• **Source data**:
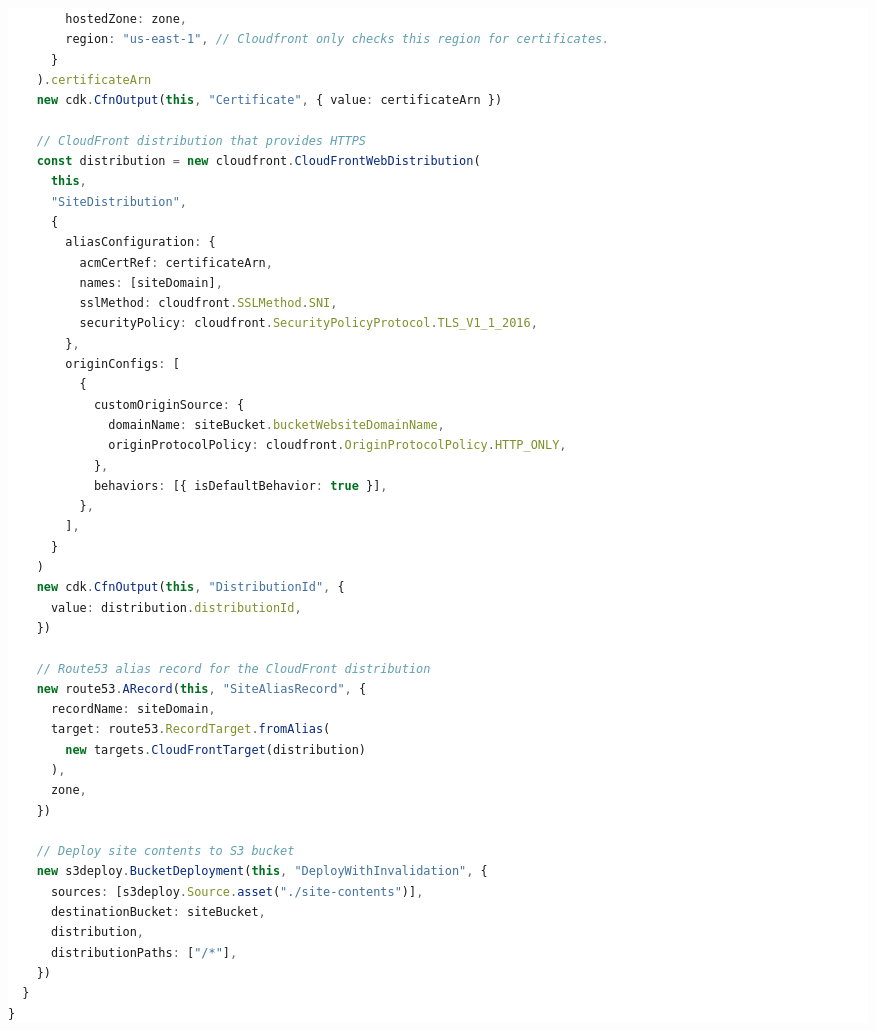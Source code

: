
```ts
        hostedZone: zone,
        region: "us-east-1", // Cloudfront only checks this region for certificates.
      }
    ).certificateArn
    new cdk.CfnOutput(this, "Certificate", { value: certificateArn })

    // CloudFront distribution that provides HTTPS
    const distribution = new cloudfront.CloudFrontWebDistribution(
      this,
      "SiteDistribution",
      {
        aliasConfiguration: {
          acmCertRef: certificateArn,
          names: [siteDomain],
          sslMethod: cloudfront.SSLMethod.SNI,
          securityPolicy: cloudfront.SecurityPolicyProtocol.TLS_V1_1_2016,
        },
        originConfigs: [
          {
            customOriginSource: {
              domainName: siteBucket.bucketWebsiteDomainName,
              originProtocolPolicy: cloudfront.OriginProtocolPolicy.HTTP_ONLY,
            },
            behaviors: [{ isDefaultBehavior: true }],
          },
        ],
      }
    )
    new cdk.CfnOutput(this, "DistributionId", {
      value: distribution.distributionId,
    })

    // Route53 alias record for the CloudFront distribution
    new route53.ARecord(this, "SiteAliasRecord", {
      recordName: siteDomain,
      target: route53.RecordTarget.fromAlias(
        new targets.CloudFrontTarget(distribution)
      ),
      zone,
    })

    // Deploy site contents to S3 bucket
    new s3deploy.BucketDeployment(this, "DeployWithInvalidation", {
      sources: [s3deploy.Source.asset("./site-contents")],
      destinationBucket: siteBucket,
      distribution,
      distributionPaths: ["/*"],
    })
  }
}
```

• **Exercise details**:
The lines to show are those in the data above that include "certificateArn".

• **Written reply**:
    ).certificateArn
    new cdk.CfnOutput(this, "Certificate", { value: certificateArn })
          acmCertRef: certificateArn,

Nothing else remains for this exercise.